A veces no puedo, sencillamente no puedo. ¿Cómo se los explico? Supongo que toda historia tiene un inicio, un contexto… así que, espero ustedes puedan comprenderme, espero que ustedes puedan dar el juicio definitivo a mi vida laboral, tienen que hacerlo, para bien o para mal. Yo sabré entenderlos, si es que me ayudan a entenderme a mi.

Trabajo en casting para comerciales de televisión. Consigo a la gente que ven sonriendo amorosamente a sus supuestos hijos, cuando te dicen que les compres un seguro de vida. Consigo a las parejas jóvenes que discuten en un coche, para al final anunciar que ese coche es lo único que no cederás en tu relación. Consigo a las bonitas que enseñan las piernas con un orgullo, con tal de que los varoncitos compren los últimos pronósticos. En eso trabajo yo y hasta la fecha, he dado la pinta de jovencito profesional. O sea, cuando las microfaldas anteriormente citadas se presentan en casting, babeo discretamente.

Estoy temblando mientras escribo esto.

Tenemos un casting para un promo de un nuevo reality show, y pidieron guapos y guapas, en ropa interior o traje de baño. Claro, no van a estar afuera esperando en ropa interior y/o traje de baño en lo que les toca el turno de pasar, no… eso lo hacen en el foro e igual, se visten en el foro y como si nunca se hubieran desnudado. ¿Entienden? O sea, hay ropa. Pues, verán… acabo de salir por un cafecito y juro, por mi madre, que he visto la microfalda más pequeña que he visto en mi vida… en las piernas más bonitas que jamás, estos dichosos ojos míos, han encontrado en casting (bue, eso ya se verá en el video).

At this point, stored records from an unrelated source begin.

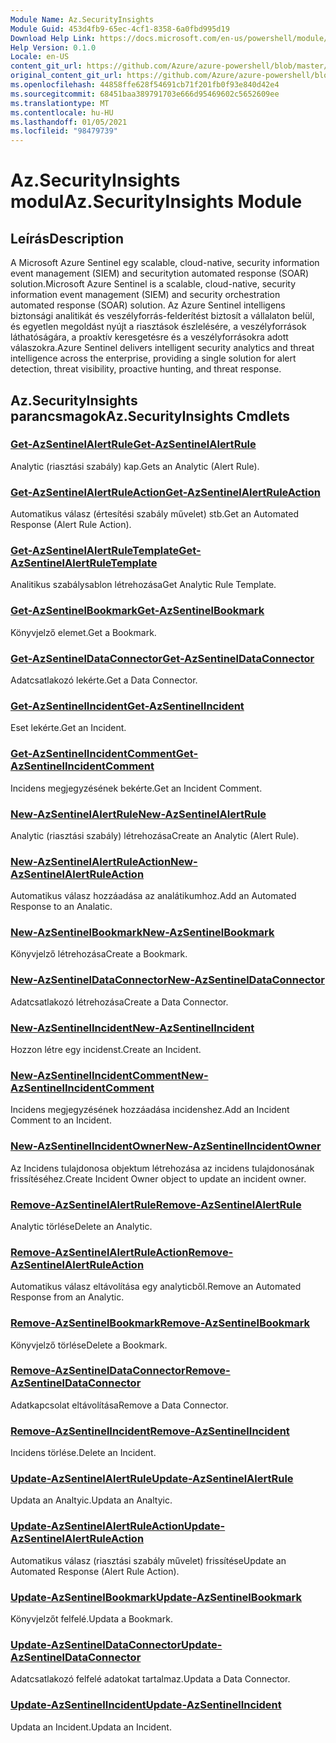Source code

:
 ```yaml
---
Module Name: Az.SecurityInsights
Module Guid: 453d4fb9-65ec-4cf1-8358-6a0fbd995d19
Download Help Link: https://docs.microsoft.com/en-us/powershell/module/az.securityinsights
Help Version: 0.1.0
Locale: en-US
content_git_url: https://github.com/Azure/azure-powershell/blob/master/src/SecurityInsights/SecurityInsights/help/Az.SecurityInsights.md
original_content_git_url: https://github.com/Azure/azure-powershell/blob/master/src/SecurityInsights/SecurityInsights/help/Az.SecurityInsights.md
ms.openlocfilehash: 44858ffe628f54691cb71f201fb0f93e840d42e4
ms.sourcegitcommit: 68451baa389791703e666d95469602c5652609ee
ms.translationtype: MT
ms.contentlocale: hu-HU
ms.lasthandoff: 01/05/2021
ms.locfileid: "98479739"
---
```

# <span data-ttu-id="d3088-101">Az.SecurityInsights modul</span><span class="sxs-lookup"><span data-stu-id="d3088-101">Az.SecurityInsights Module</span></span>
## <span data-ttu-id="d3088-102">Leírás</span><span class="sxs-lookup"><span data-stu-id="d3088-102">Description</span></span>
<span data-ttu-id="d3088-103">A Microsoft Azure Sentinel egy scalable, cloud-native, security information event management (SIEM) and securitytion automated response (SOAR) solution.</span><span class="sxs-lookup"><span data-stu-id="d3088-103">Microsoft Azure Sentinel is a scalable, cloud-native, security information event management (SIEM) and security orchestration automated response (SOAR) solution.</span></span> <span data-ttu-id="d3088-104">Az Azure Sentinel intelligens biztonsági analitikát és veszélyforrás-felderítést biztosít a vállalaton belül, és egyetlen megoldást nyújt a riasztások észlelésére, a veszélyforrások láthatóságára, a proaktív keresgetésre és a veszélyforrásokra adott válaszokra.</span><span class="sxs-lookup"><span data-stu-id="d3088-104">Azure Sentinel delivers intelligent security analytics and threat intelligence across the enterprise, providing a single solution for alert detection, threat visibility, proactive hunting, and threat response.</span></span>

## <span data-ttu-id="d3088-105">Az.SecurityInsights parancsmagok</span><span class="sxs-lookup"><span data-stu-id="d3088-105">Az.SecurityInsights Cmdlets</span></span>
### [<span data-ttu-id="d3088-106">Get-AzSentinelAlertRule</span><span class="sxs-lookup"><span data-stu-id="d3088-106">Get-AzSentinelAlertRule</span></span>](Get-AzSentinelAlertRule.md)
<span data-ttu-id="d3088-107">Analytic (riasztási szabály) kap.</span><span class="sxs-lookup"><span data-stu-id="d3088-107">Gets an Analytic (Alert Rule).</span></span>

### [<span data-ttu-id="d3088-108">Get-AzSentinelAlertRuleAction</span><span class="sxs-lookup"><span data-stu-id="d3088-108">Get-AzSentinelAlertRuleAction</span></span>](Get-AzSentinelAlertRuleAction.md)
<span data-ttu-id="d3088-109">Automatikus válasz (értesítési szabály művelet) stb.</span><span class="sxs-lookup"><span data-stu-id="d3088-109">Get an Automated Response (Alert Rule Action).</span></span>

### [<span data-ttu-id="d3088-110">Get-AzSentinelAlertRuleTemplate</span><span class="sxs-lookup"><span data-stu-id="d3088-110">Get-AzSentinelAlertRuleTemplate</span></span>](Get-AzSentinelAlertRuleTemplate.md)
<span data-ttu-id="d3088-111">Analitikus szabálysablon létrehozása</span><span class="sxs-lookup"><span data-stu-id="d3088-111">Get Analytic Rule Template.</span></span>

### [<span data-ttu-id="d3088-112">Get-AzSentinelBookmark</span><span class="sxs-lookup"><span data-stu-id="d3088-112">Get-AzSentinelBookmark</span></span>](Get-AzSentinelBookmark.md)
<span data-ttu-id="d3088-113">Könyvjelző elemet.</span><span class="sxs-lookup"><span data-stu-id="d3088-113">Get a Bookmark.</span></span>

### [<span data-ttu-id="d3088-114">Get-AzSentinelDataConnector</span><span class="sxs-lookup"><span data-stu-id="d3088-114">Get-AzSentinelDataConnector</span></span>](Get-AzSentinelDataConnector.md)
<span data-ttu-id="d3088-115">Adatcsatlakozó lekérte.</span><span class="sxs-lookup"><span data-stu-id="d3088-115">Get a Data Connector.</span></span>

### [<span data-ttu-id="d3088-116">Get-AzSentinelIncident</span><span class="sxs-lookup"><span data-stu-id="d3088-116">Get-AzSentinelIncident</span></span>](Get-AzSentinelIncident.md)
<span data-ttu-id="d3088-117">Eset lekérte.</span><span class="sxs-lookup"><span data-stu-id="d3088-117">Get an Incident.</span></span>

### [<span data-ttu-id="d3088-118">Get-AzSentinelIncidentComment</span><span class="sxs-lookup"><span data-stu-id="d3088-118">Get-AzSentinelIncidentComment</span></span>](Get-AzSentinelIncidentComment.md)
<span data-ttu-id="d3088-119">Incidens megjegyzésének bekérte.</span><span class="sxs-lookup"><span data-stu-id="d3088-119">Get an Incident Comment.</span></span>

### [<span data-ttu-id="d3088-120">New-AzSentinelAlertRule</span><span class="sxs-lookup"><span data-stu-id="d3088-120">New-AzSentinelAlertRule</span></span>](New-AzSentinelAlertRule.md)
<span data-ttu-id="d3088-121">Analytic (riasztási szabály) létrehozása</span><span class="sxs-lookup"><span data-stu-id="d3088-121">Create an Analytic (Alert Rule).</span></span>

### [<span data-ttu-id="d3088-122">New-AzSentinelAlertRuleAction</span><span class="sxs-lookup"><span data-stu-id="d3088-122">New-AzSentinelAlertRuleAction</span></span>](New-AzSentinelAlertRuleAction.md)
<span data-ttu-id="d3088-123">Automatikus válasz hozzáadása az analátikumhoz.</span><span class="sxs-lookup"><span data-stu-id="d3088-123">Add an Automated Response to an Analatic.</span></span>

### [<span data-ttu-id="d3088-124">New-AzSentinelBookmark</span><span class="sxs-lookup"><span data-stu-id="d3088-124">New-AzSentinelBookmark</span></span>](New-AzSentinelBookmark.md)
<span data-ttu-id="d3088-125">Könyvjelző létrehozása</span><span class="sxs-lookup"><span data-stu-id="d3088-125">Create a Bookmark.</span></span>

### [<span data-ttu-id="d3088-126">New-AzSentinelDataConnector</span><span class="sxs-lookup"><span data-stu-id="d3088-126">New-AzSentinelDataConnector</span></span>](New-AzSentinelDataConnector.md)
<span data-ttu-id="d3088-127">Adatcsatlakozó létrehozása</span><span class="sxs-lookup"><span data-stu-id="d3088-127">Create a Data Connector.</span></span>

### [<span data-ttu-id="d3088-128">New-AzSentinelIncident</span><span class="sxs-lookup"><span data-stu-id="d3088-128">New-AzSentinelIncident</span></span>](New-AzSentinelIncident.md)
<span data-ttu-id="d3088-129">Hozzon létre egy incidenst.</span><span class="sxs-lookup"><span data-stu-id="d3088-129">Create an Incident.</span></span>

### [<span data-ttu-id="d3088-130">New-AzSentinelIncidentComment</span><span class="sxs-lookup"><span data-stu-id="d3088-130">New-AzSentinelIncidentComment</span></span>](New-AzSentinelIncidentComment.md)
<span data-ttu-id="d3088-131">Incidens megjegyzésének hozzáadása incidenshez.</span><span class="sxs-lookup"><span data-stu-id="d3088-131">Add an Incident Comment to an Incident.</span></span>

### [<span data-ttu-id="d3088-132">New-AzSentinelIncidentOwner</span><span class="sxs-lookup"><span data-stu-id="d3088-132">New-AzSentinelIncidentOwner</span></span>](New-AzSentinelIncidentOwner.md)
<span data-ttu-id="d3088-133">Az Incidens tulajdonosa objektum létrehozása az incidens tulajdonosának frissítéséhez.</span><span class="sxs-lookup"><span data-stu-id="d3088-133">Create Incident Owner object to update an incident owner.</span></span>

### [<span data-ttu-id="d3088-134">Remove-AzSentinelAlertRule</span><span class="sxs-lookup"><span data-stu-id="d3088-134">Remove-AzSentinelAlertRule</span></span>](Remove-AzSentinelAlertRule.md)
<span data-ttu-id="d3088-135">Analytic törlése</span><span class="sxs-lookup"><span data-stu-id="d3088-135">Delete an Analytic.</span></span>

### [<span data-ttu-id="d3088-136">Remove-AzSentinelAlertRuleAction</span><span class="sxs-lookup"><span data-stu-id="d3088-136">Remove-AzSentinelAlertRuleAction</span></span>](Remove-AzSentinelAlertRuleAction.md)
<span data-ttu-id="d3088-137">Automatikus válasz eltávolítása egy analyticből.</span><span class="sxs-lookup"><span data-stu-id="d3088-137">Remove an Automated Response from an Analytic.</span></span>

### [<span data-ttu-id="d3088-138">Remove-AzSentinelBookmark</span><span class="sxs-lookup"><span data-stu-id="d3088-138">Remove-AzSentinelBookmark</span></span>](Remove-AzSentinelBookmark.md)
<span data-ttu-id="d3088-139">Könyvjelző törlése</span><span class="sxs-lookup"><span data-stu-id="d3088-139">Delete a Bookmark.</span></span>

### [<span data-ttu-id="d3088-140">Remove-AzSentinelDataConnector</span><span class="sxs-lookup"><span data-stu-id="d3088-140">Remove-AzSentinelDataConnector</span></span>](Remove-AzSentinelDataConnector.md)
<span data-ttu-id="d3088-141">Adatkapcsolat eltávolítása</span><span class="sxs-lookup"><span data-stu-id="d3088-141">Remove a Data Connector.</span></span>

### [<span data-ttu-id="d3088-142">Remove-AzSentinelIncident</span><span class="sxs-lookup"><span data-stu-id="d3088-142">Remove-AzSentinelIncident</span></span>](Remove-AzSentinelIncident.md)
<span data-ttu-id="d3088-143">Incidens törlése.</span><span class="sxs-lookup"><span data-stu-id="d3088-143">Delete an Incident.</span></span>

### [<span data-ttu-id="d3088-144">Update-AzSentinelAlertRule</span><span class="sxs-lookup"><span data-stu-id="d3088-144">Update-AzSentinelAlertRule</span></span>](Update-AzSentinelAlertRule.md)
<span data-ttu-id="d3088-145">Updata an Analtyic.</span><span class="sxs-lookup"><span data-stu-id="d3088-145">Updata an Analtyic.</span></span>

### [<span data-ttu-id="d3088-146">Update-AzSentinelAlertRuleAction</span><span class="sxs-lookup"><span data-stu-id="d3088-146">Update-AzSentinelAlertRuleAction</span></span>](Update-AzSentinelAlertRuleAction.md)
<span data-ttu-id="d3088-147">Automatikus válasz (riasztási szabály művelet) frissítése</span><span class="sxs-lookup"><span data-stu-id="d3088-147">Update an Automated Response (Alert Rule Action).</span></span>

### [<span data-ttu-id="d3088-148">Update-AzSentinelBookmark</span><span class="sxs-lookup"><span data-stu-id="d3088-148">Update-AzSentinelBookmark</span></span>](Update-AzSentinelBookmark.md)
<span data-ttu-id="d3088-149">Könyvjelzőt felfelé.</span><span class="sxs-lookup"><span data-stu-id="d3088-149">Updata a Bookmark.</span></span>

### [<span data-ttu-id="d3088-150">Update-AzSentinelDataConnector</span><span class="sxs-lookup"><span data-stu-id="d3088-150">Update-AzSentinelDataConnector</span></span>](Update-AzSentinelDataConnector.md)
<span data-ttu-id="d3088-151">Adatcsatlakozó felfelé adatokat tartalmaz.</span><span class="sxs-lookup"><span data-stu-id="d3088-151">Updata a Data Connector.</span></span>

### [<span data-ttu-id="d3088-152">Update-AzSentinelIncident</span><span class="sxs-lookup"><span data-stu-id="d3088-152">Update-AzSentinelIncident</span></span>](Update-AzSentinelIncident.md)
<span data-ttu-id="d3088-153">Updata an Incident.</span><span class="sxs-lookup"><span data-stu-id="d3088-153">Updata an Incident.</span></span>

Se le veían las elípticas que marcan unas nalgas firmes y paraditas. Unos muslos perfectos. Unas piernas larguísimas. Y yo, asomadito y babeando… nada discretamente. Me acordé de aquella vez….

Una chavita como de 20-22 añitos, con un cuerpazo la escuincla, traía unos pantaloncitos de pants, bien ajustados a la cadera. Esos pantaloncitos que son una bendición. Aparte traía una de esas blusas que muestran el estómago. ¿Pues no se me salió la mirada de lujuria extrema? Ella y yo nos llevábamos bien, ya nos habíamos invitado a salir para nunca concretar nada, nos tratábamos como igualados. Pero hay límites, oh si, si que los hay… ninguna mujer –escúchenlo bien–, acepta que le digas: “Te ves muy guapa hoy” mientras le miras las nalgas. Desde entonces no me habla (¿¡Qué sorpresa!?). Bleh, que se le va a hacer, algún día le pediré disculpas.

No saldré y no le diré a la de minifalda que se ve muy guapa mientras le miro las piernas, no señor, ya aprendí mi lección… de lejitos veo más bonito.